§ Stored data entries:
::::::::::
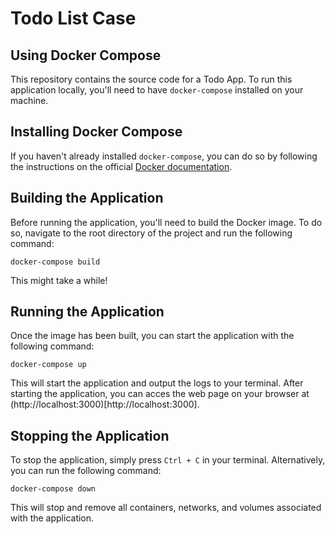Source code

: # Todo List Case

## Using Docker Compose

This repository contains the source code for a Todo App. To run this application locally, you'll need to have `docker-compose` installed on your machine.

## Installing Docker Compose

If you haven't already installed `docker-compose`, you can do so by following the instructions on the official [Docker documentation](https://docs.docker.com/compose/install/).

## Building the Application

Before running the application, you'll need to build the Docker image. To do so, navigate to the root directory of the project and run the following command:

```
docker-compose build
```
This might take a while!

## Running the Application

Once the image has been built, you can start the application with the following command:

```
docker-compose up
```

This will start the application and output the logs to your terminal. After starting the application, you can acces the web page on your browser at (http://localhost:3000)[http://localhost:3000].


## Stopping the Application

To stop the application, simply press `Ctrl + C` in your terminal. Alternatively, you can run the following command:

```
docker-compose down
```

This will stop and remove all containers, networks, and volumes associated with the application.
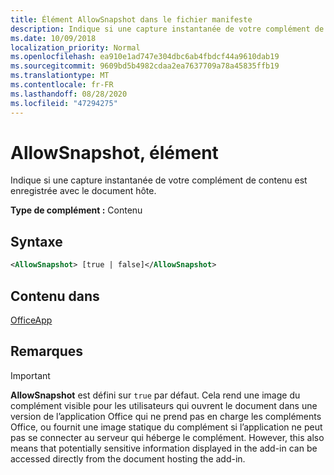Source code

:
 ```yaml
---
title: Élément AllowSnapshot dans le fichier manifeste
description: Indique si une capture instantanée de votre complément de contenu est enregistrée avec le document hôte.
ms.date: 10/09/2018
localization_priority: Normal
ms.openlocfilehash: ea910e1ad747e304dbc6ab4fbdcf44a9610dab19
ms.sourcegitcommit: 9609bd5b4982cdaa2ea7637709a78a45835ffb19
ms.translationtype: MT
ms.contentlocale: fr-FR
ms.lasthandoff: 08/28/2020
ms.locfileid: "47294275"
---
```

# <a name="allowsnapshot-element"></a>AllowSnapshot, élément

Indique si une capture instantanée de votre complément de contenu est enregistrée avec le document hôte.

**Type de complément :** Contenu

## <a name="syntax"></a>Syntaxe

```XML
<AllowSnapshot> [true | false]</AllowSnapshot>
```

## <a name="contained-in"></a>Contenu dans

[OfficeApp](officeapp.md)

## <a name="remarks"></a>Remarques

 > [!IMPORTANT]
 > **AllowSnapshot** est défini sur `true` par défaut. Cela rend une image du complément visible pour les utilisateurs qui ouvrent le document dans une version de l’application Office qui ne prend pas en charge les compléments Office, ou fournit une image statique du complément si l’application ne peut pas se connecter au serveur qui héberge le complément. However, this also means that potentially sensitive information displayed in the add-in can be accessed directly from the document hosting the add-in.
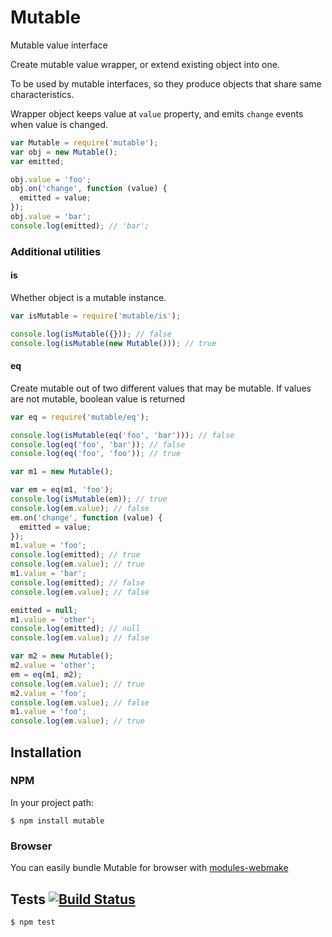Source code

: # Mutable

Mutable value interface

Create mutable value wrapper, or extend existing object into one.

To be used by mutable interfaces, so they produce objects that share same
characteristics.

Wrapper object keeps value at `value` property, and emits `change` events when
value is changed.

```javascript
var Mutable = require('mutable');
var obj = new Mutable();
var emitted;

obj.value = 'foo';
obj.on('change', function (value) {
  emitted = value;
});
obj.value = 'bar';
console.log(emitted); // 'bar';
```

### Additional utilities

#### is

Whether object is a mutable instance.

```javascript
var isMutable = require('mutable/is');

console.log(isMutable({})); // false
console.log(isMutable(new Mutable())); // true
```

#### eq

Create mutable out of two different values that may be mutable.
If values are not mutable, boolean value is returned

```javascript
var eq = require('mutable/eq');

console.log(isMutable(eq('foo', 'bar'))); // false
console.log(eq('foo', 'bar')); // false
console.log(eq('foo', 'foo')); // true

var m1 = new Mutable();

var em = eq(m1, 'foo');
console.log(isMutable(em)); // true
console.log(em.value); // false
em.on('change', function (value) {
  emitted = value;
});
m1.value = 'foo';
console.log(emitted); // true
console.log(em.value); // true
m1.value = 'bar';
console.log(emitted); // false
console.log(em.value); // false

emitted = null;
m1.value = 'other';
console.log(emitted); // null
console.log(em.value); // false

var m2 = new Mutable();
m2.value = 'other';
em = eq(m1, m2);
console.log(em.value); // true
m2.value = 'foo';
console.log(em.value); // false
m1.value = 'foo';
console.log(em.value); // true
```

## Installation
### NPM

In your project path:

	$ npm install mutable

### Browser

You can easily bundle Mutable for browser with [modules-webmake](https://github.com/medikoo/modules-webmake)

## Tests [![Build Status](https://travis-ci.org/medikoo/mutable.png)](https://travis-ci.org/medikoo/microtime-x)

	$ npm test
::::::::::
§ TASK DESCRIPTION:
Could you find every line in the records above that contains the word "project" and copy it?

§ ANSWER:
Before running the application, you'll need to build the Docker image. To do so, navigate to the root directory of the project and run the following command:
In your project path:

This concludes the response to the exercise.